The goal is not only to memorize syntax. The goal is to understand how these commands are used in real projects, how they affect data, and what mistakes should be avoided when reading, filtering, inserting, updating, or deleting records.

MySQL SQL

SQL stands for Structured Query Language. It is the language used to communicate with relational databases. In MySQL, SQL is used to create tables, read data, insert new records, update existing records, delete records, filter results, group data, and calculate summaries.

MySQL follows SQL principles but also has its own features and syntax details. This means that most common SQL statements are similar across relational databases, while some behaviors may be specific to MySQL.

SQL commands are commonly written in uppercase for readability, but MySQL keywords are generally not case-sensitive. For example, SELECT, select, and Select can work the same way. However, writing SQL keywords in uppercase makes queries easier to read.

SELECT name, email
FROM users
WHERE status = 'active';

This query asks MySQL to return the name and email of users whose status is active. It contains three important parts: what to select, which table to read from, and which condition to apply.

In real applications, SQL is used behind many features: login systems, product listings, search pages, admin panels, reports, invoices, orders, analytics, and user dashboards.

MySQL SELECT

The SELECT statement is used to read data from a table. It is one of the most important commands in MySQL because most application pages need to retrieve data before displaying it to the user.

You can select all columns using *, or you can select only specific columns. In professional development, selecting only the columns you need is usually better because it reduces unnecessary data transfer and makes the query clearer.

SELECT *
FROM users;

This query returns all columns from the users table.

SELECT id, name, email
FROM users;

This query returns only the id, name, and email columns. This is cleaner when the application does not need every column.

A SELECT query can also include filtering, sorting, limits, aliases, calculations, and aggregate functions. Because of that, SELECT is usually the foundation for more advanced MySQL queries.

MySQL SELECT DISTINCT

The SELECT DISTINCT statement is used to return unique values only. It removes duplicate rows from the result based on the selected columns.

For example, if many users live in the same city, a normal SELECT may return the city name many times. DISTINCT returns each city only once.

SELECT DISTINCT city
FROM users;

This query returns a list of unique cities from the users table.

When DISTINCT is used with more than one column, MySQL checks the uniqueness of the full selected combination, not each column separately.
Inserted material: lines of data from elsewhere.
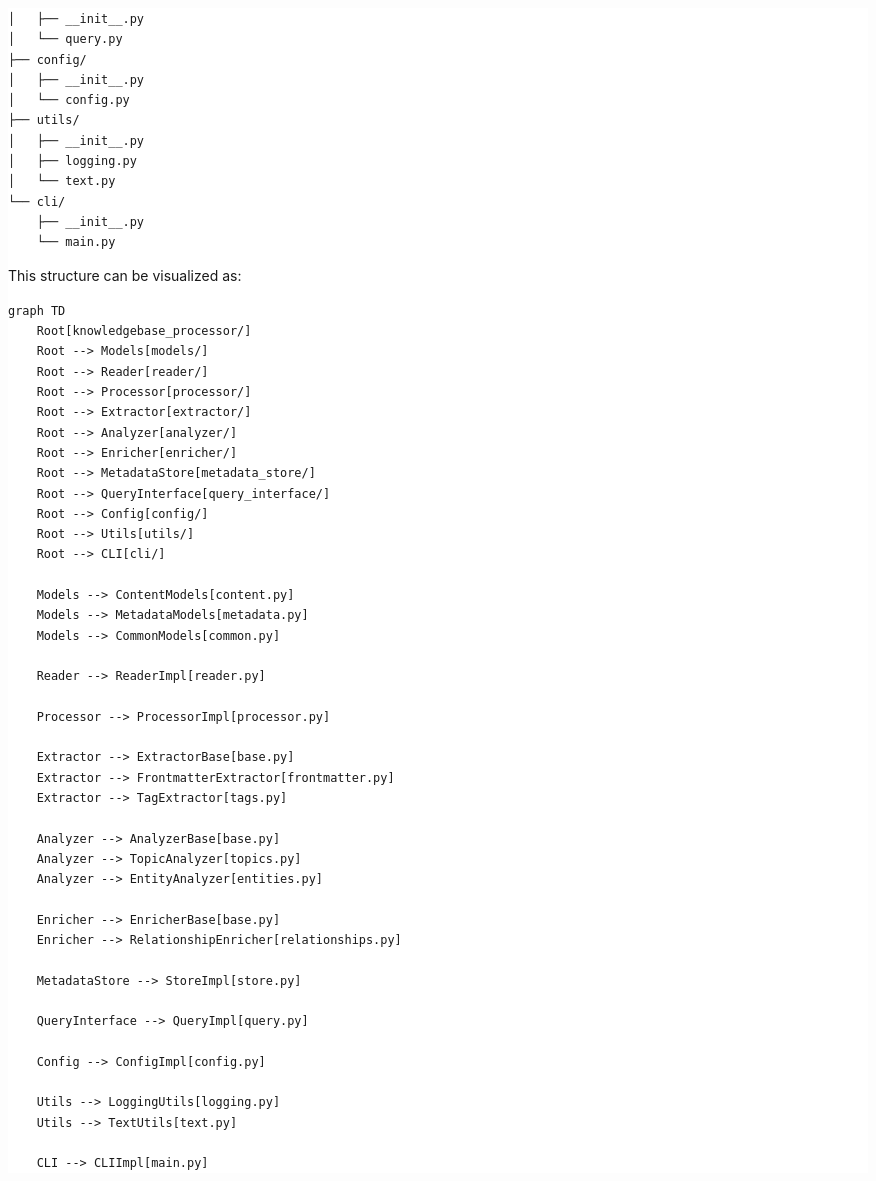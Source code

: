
 ```
│   ├── __init__.py
│   └── query.py
├── config/
│   ├── __init__.py
│   └── config.py
├── utils/
│   ├── __init__.py
│   ├── logging.py
│   └── text.py
└── cli/
    ├── __init__.py
    └── main.py
```

This structure can be visualized as:

```mermaid
graph TD
    Root[knowledgebase_processor/]
    Root --> Models[models/]
    Root --> Reader[reader/]
    Root --> Processor[processor/]
    Root --> Extractor[extractor/]
    Root --> Analyzer[analyzer/]
    Root --> Enricher[enricher/]
    Root --> MetadataStore[metadata_store/]
    Root --> QueryInterface[query_interface/]
    Root --> Config[config/]
    Root --> Utils[utils/]
    Root --> CLI[cli/]
    
    Models --> ContentModels[content.py]
    Models --> MetadataModels[metadata.py]
    Models --> CommonModels[common.py]
    
    Reader --> ReaderImpl[reader.py]
    
    Processor --> ProcessorImpl[processor.py]
    
    Extractor --> ExtractorBase[base.py]
    Extractor --> FrontmatterExtractor[frontmatter.py]
    Extractor --> TagExtractor[tags.py]
    
    Analyzer --> AnalyzerBase[base.py]
    Analyzer --> TopicAnalyzer[topics.py]
    Analyzer --> EntityAnalyzer[entities.py]
    
    Enricher --> EnricherBase[base.py]
    Enricher --> RelationshipEnricher[relationships.py]
    
    MetadataStore --> StoreImpl[store.py]
    
    QueryInterface --> QueryImpl[query.py]
    
    Config --> ConfigImpl[config.py]
    
    Utils --> LoggingUtils[logging.py]
    Utils --> TextUtils[text.py]
    
    CLI --> CLIImpl[main.py]
```

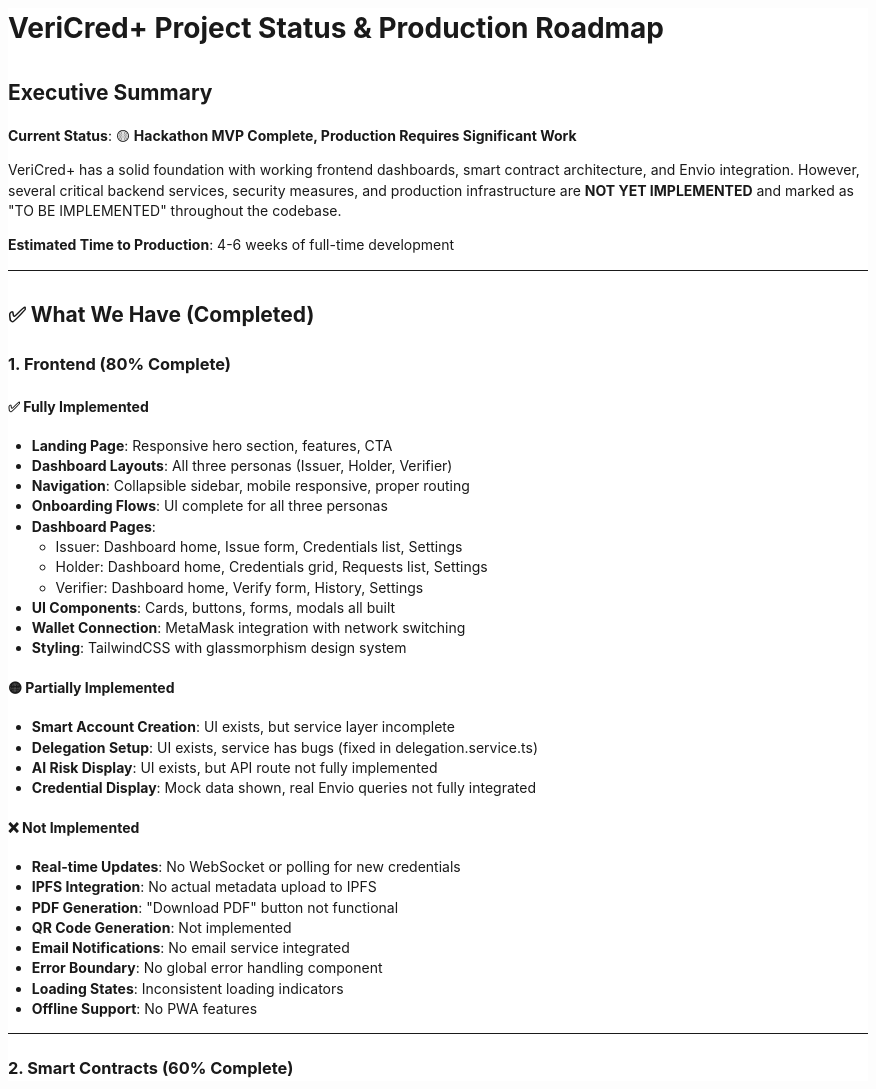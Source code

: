 # VeriCred+ Project Status & Production Roadmap

## Executive Summary

**Current Status**: 🟡 **Hackathon MVP Complete, Production Requires Significant Work**

VeriCred+ has a solid foundation with working frontend dashboards, smart contract architecture, and Envio integration. However, several critical backend services, security measures, and production infrastructure are **NOT YET IMPLEMENTED** and marked as "TO BE IMPLEMENTED" throughout the codebase.

**Estimated Time to Production**: 4-6 weeks of full-time development

---

## ✅ What We Have (Completed)

### 1. Frontend (80% Complete)

#### ✅ Fully Implemented
- **Landing Page**: Responsive hero section, features, CTA
- **Dashboard Layouts**: All three personas (Issuer, Holder, Verifier)
- **Navigation**: Collapsible sidebar, mobile responsive, proper routing
- **Onboarding Flows**: UI complete for all three personas
- **Dashboard Pages**:
  - Issuer: Dashboard home, Issue form, Credentials list, Settings
  - Holder: Dashboard home, Credentials grid, Requests list, Settings
  - Verifier: Dashboard home, Verify form, History, Settings
- **UI Components**: Cards, buttons, forms, modals all built
- **Wallet Connection**: MetaMask integration with network switching
- **Styling**: TailwindCSS with glassmorphism design system

#### 🟡 Partially Implemented
- **Smart Account Creation**: UI exists, but service layer incomplete
- **Delegation Setup**: UI exists, service has bugs (fixed in delegation.service.ts)
- **AI Risk Display**: UI exists, but API route not fully implemented
- **Credential Display**: Mock data shown, real Envio queries not fully integrated

#### ❌ Not Implemented
- **Real-time Updates**: No WebSocket or polling for new credentials
- **IPFS Integration**: No actual metadata upload to IPFS
- **PDF Generation**: "Download PDF" button not functional
- **QR Code Generation**: Not implemented
- **Email Notifications**: No email service integrated
- **Error Boundary**: No global error handling component
- **Loading States**: Inconsistent loading indicators
- **Offline Support**: No PWA features

---

### 2. Smart Contracts (60% Complete)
SELECT DISTINCT city, country
FROM users;

This query returns unique city and country combinations. If the same city name exists in different countries, each different combination can appear separately.

DISTINCT is useful for filters, dropdown lists, reports, and cases where repeated values should not appear in the output.

MySQL WHERE

The WHERE clause is used to filter records. Without WHERE, a SELECT query returns all rows from the table. With WHERE, MySQL returns only rows that match the condition.

SELECT id, name, email
FROM users
WHERE status = 'active';

This query returns only active users.

WHERE can be used with comparison operators such as =, <>, >, <, >=, and <=.

SELECT id, name, price
FROM products
WHERE price > 100;

This query returns products whose price is greater than 100.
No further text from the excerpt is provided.